After a two-year stint managing his father’s Nissan dealership – where he could put the basic accounting, sales, finance and marketing skills he had learned at Imperial into practice – Ruparell returned to the UK to work, briefly, at Oxford Capital Partners, a venture capital firm. Three months in, he was called back to Calgary one last time to help his father sell the car business.

When that deal closed, he flew back to Heathrow and upon landing called Marc Samwer, whose German family-run fund has made a fortune by copying dotcom ideas that have worked in the US and implementing them elsewhere with an eye to selling the ventures. The three brothers made their first millions by selling a German version of eBay, the auction website, to that company in 1999.

Their business model of cloning existing ideas and selling them to their originators has garnered the Samwers a fair amount of criticism in tech circles, and a whole lot of money. Ruparell says he considers Marc Samwer to be one of the many great mentors he has had, including Andrew Mason, Groupon’s recently ousted chief executive, and his successor, co-founder Eric Lefkofsky.

By 2009, the Samwers were looking at a European version of a new US site: Groupon. That was exactly what Ruparell had called to chat about, and soon the Samwers had put him together with a group of young Germans to create CityDeal, which launched in January 2010.

Five months of development at a blistering pace, including day trips across the UK and Europe to convince merchants of the merits of the service, and CityDeal was scooped up by Groupon in a deal estimated to be worth more than $100m.

Ruparell was charged with growing the company’s international business, launching Groupon in dozens of countries. In order to gain access to top talent, Ruparell tapped his Imperial alumni network. A mass email led to more than 100 introductions and a number of hires, some of whom, Ruparell says, remain with the company.

Groupon has struggled since going public in 2011, and though Lefkofsky’s appointment as chief executive seems to have pleased investors, shares languish at less than half the price they listed at. One bright spot in the business is Groupon Goods, the company’s first foray into retail, which Ruparell was assigned to build and run

“That was very exciting – I got to build another start-up, but with all the learnings [from] the first time,” he says.
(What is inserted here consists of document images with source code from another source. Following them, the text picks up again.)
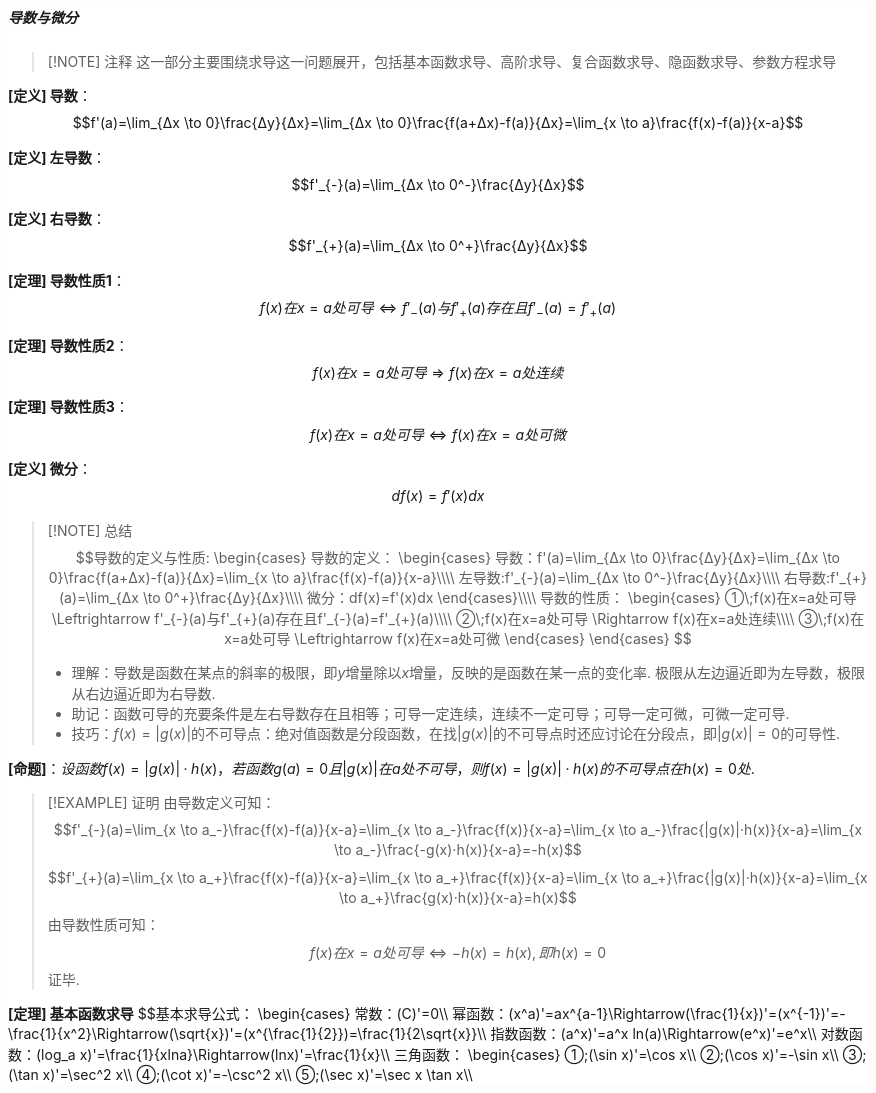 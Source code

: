 ##### **导数与微分**
> [!NOTE] 注释
> 这一部分主要围绕求导这一问题展开，包括基本函数求导、高阶求导、复合函数求导、隐函数求导、参数方程求导

**[定义] 导数**：$$f'(a)=\lim_{Δx \to 0}\frac{Δy}{Δx}=\lim_{Δx \to 0}\frac{f(a+Δx)-f(a)}{Δx}=\lim_{x \to a}\frac{f(x)-f(a)}{x-a}$$

**[定义] 左导数**：$$f'_{-}(a)=\lim_{Δx \to 0^-}\frac{Δy}{Δx}$$

**[定义] 右导数**：$$f'_{+}(a)=\lim_{Δx \to 0^+}\frac{Δy}{Δx}$$

**[定理] 导数性质1**：$$f(x)在x=a处可导 \Leftrightarrow f'_{-}(a)与f'_{+}(a)存在且f'_{-}(a)=f'_{+}(a)$$

**[定理] 导数性质2**：$$f(x)在x=a处可导 \Rightarrow f(x)在x=a处连续$$

**[定理] 导数性质3**：$$f(x)在x=a处可导 \Leftrightarrow f(x)在x=a处可微$$

**[定义] 微分**：$$df(x)=f'(x)dx$$

> [!NOTE] 总结
>$$导数的定义与性质:
>\begin{cases}
>导数的定义：
>\begin{cases}
>	导数：f'(a)=\lim_{Δx \to 0}\frac{Δy}{Δx}=\lim_{Δx \to 0}\frac{f(a+Δx)-f(a)}{Δx}=\lim_{x \to a}\frac{f(x)-f(a)}{x-a}\\\\
>	左导数:f'_{-}(a)=\lim_{Δx \to 0^-}\frac{Δy}{Δx}\\\\
>	右导数:f'_{+}(a)=\lim_{Δx \to 0^+}\frac{Δy}{Δx}\\\\
>	微分：df(x)=f'(x)dx
>\end{cases}\\\\
>导数的性质：
>\begin{cases}
>	①\;f(x)在x=a处可导 \Leftrightarrow f'_{-}(a)与f'_{+}(a)存在且f'_{-}(a)=f'_{+}(a)\\\\
>	②\;f(x)在x=a处可导 \Rightarrow f(x)在x=a处连续\\\\
>	③\;f(x)在x=a处可导 \Leftrightarrow f(x)在x=a处可微
>\end{cases}
>\end{cases}
>$$
>
> - 理解：导数是函数在某点的斜率的极限，即$y$增量除以$x$增量，反映的是函数在某一点的变化率. 极限从左边逼近即为左导数，极限从右边逼近即为右导数.
> - 助记：函数可导的充要条件是左右导数存在且相等；可导一定连续，连续不一定可导；可导一定可微，可微一定可导.
> - 技巧：$f(x)=|g(x)|$的不可导点：绝对值函数是分段函数，在找$|g(x)|$的不可导点时还应讨论在分段点，即$|g(x)|=0$的可导性.

**[命题]**：$设函数f(x)=|g(x)|·h(x)，若函数g(a)=0且|g(x)|在a处不可导，则f(x)=|g(x)|·h(x)的不可导点在h(x)=0处.$

> [!EXAMPLE] 证明
由导数定义可知：$$f'_{-}(a)=\lim_{x \to a_-}\frac{f(x)-f(a)}{x-a}=\lim_{x \to a_-}\frac{f(x)}{x-a}=\lim_{x \to a_-}\frac{|g(x)|·h(x)}{x-a}=\lim_{x \to a_-}\frac{-g(x)·h(x)}{x-a}=-h(x)$$
$$f'_{+}(a)=\lim_{x \to a_+}\frac{f(x)-f(a)}{x-a}=\lim_{x \to a_+}\frac{f(x)}{x-a}=\lim_{x \to a_+}\frac{|g(x)|·h(x)}{x-a}=\lim_{x \to a_+}\frac{g(x)·h(x)}{x-a}=h(x)$$
由导数性质可知：$$f(x)在x=a处可导\Leftrightarrow -h(x)=h(x),即h(x)=0$$
证毕.

**[定理] 基本函数求导**
$$基本求导公式：
\begin{cases}
	常数：(C)'=0\\\\
	幂函数：(x^a)'=ax^{a-1}\Rightarrow(\frac{1}{x})'=(x^{-1})'=-\frac{1}{x^2}\Rightarrow(\sqrt{x})'=(x^{\frac{1}{2}})=\frac{1}{2\sqrt{x}}\\\\
	指数函数：(a^x)'=a^x ln(a)\Rightarrow(e^x)'=e^x\\\\
	对数函数：(log_a x)'=\frac{1}{xlna}\Rightarrow(lnx)'=\frac{1}{x}\\\\
	三角函数：
	\begin{cases}
		①\;(\sin x)'=\cos x\\\\
		②\;(\cos x)'=-\sin x\\\\
		③\;(\tan x)'=\sec^2 x\\\\
		④\;(\cot x)'=-\csc^2 x\\\\
		⑤\;(\sec x)'=\sec x \tan x\\\\ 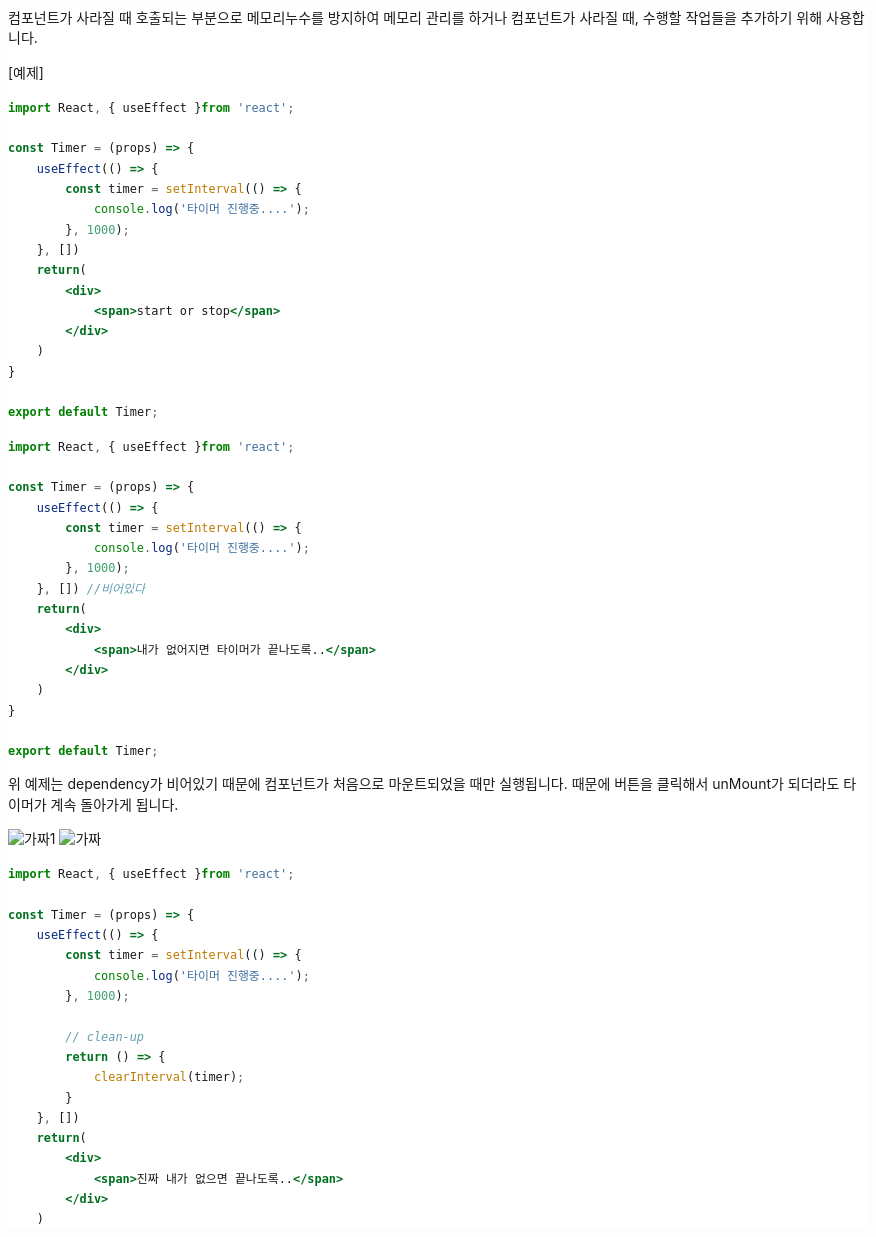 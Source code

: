 컴포넌트가 사라질 때 호출되는 부분으로 메모리누수를 방지하여 메모리 관리를 하거나 컴포넌트가 사라질 때, 수행할 작업들을 추가하기 위해 사용합니다. 

[예제]

```jsx
import React, { useEffect }from 'react';

const Timer = (props) => {
    useEffect(() => {
        const timer = setInterval(() => {
            console.log('타이머 진행중....');
        }, 1000);
    }, [])
    return(
        <div>
            <span>start or stop</span>
        </div>
    )
}

export default Timer;
```

```jsx
import React, { useEffect }from 'react';

const Timer = (props) => {
    useEffect(() => {
        const timer = setInterval(() => {
            console.log('타이머 진행중....');
        }, 1000);
    }, []) //비어있다 
    return(
        <div>
            <span>내가 없어지면 타이머가 끝나도록..</span>
        </div>
    )
}

export default Timer;
```

위 예제는 dependency가 비어있기 때문에 컴포넌트가 처음으로 마운트되었을 때만 실행됩니다. 때문에 버튼을 클릭해서 unMount가 되더라도 타이머가 계속 돌아가게 됩니다. 

<img width="1046" alt="가짜1" src="https://github.com/COW-edu/COW-React-1/assets/98771235/1335a281-754b-408b-b44c-5dc811f7c91c">
<img width="873" alt="가짜" src="https://github.com/COW-edu/COW-React-1/assets/98771235/a1b0e686-88a9-4f1d-8304-132c5527bc63">

```jsx
import React, { useEffect }from 'react';

const Timer = (props) => {
    useEffect(() => {
        const timer = setInterval(() => {
            console.log('타이머 진행중....');
        }, 1000);
        
        // clean-up
        return () => {
            clearInterval(timer);
        }
    }, [])
    return(
        <div>
            <span>진짜 내가 없으면 끝나도록..</span>
        </div>
    )
```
It accounted for roughly 40 per cent of the company’s revenues in the second quarter of the year.

Ruparell says he does not demand MBAs or formal business training of his appointments, though he does see value in programmes such as Imperial’s, which he says was ahead of the curve when it came to incorporating practical learning.

“The shift still needs to be made in business education to allow people to have significant levels of practical experience,” he says.

Part of that shift may involve an acknowledgment that some young graduates will forgo an MBA or MSc in favour of a job in the tech world.

“There are alternatives [now] – five or 10 years ago there weren’t companies that you could go into and accelerate very, very fast,” he says. “Hyper-growth has changed the world significantly: we’ve built more billion-dollar companies in the past 10 years than we ever built before.”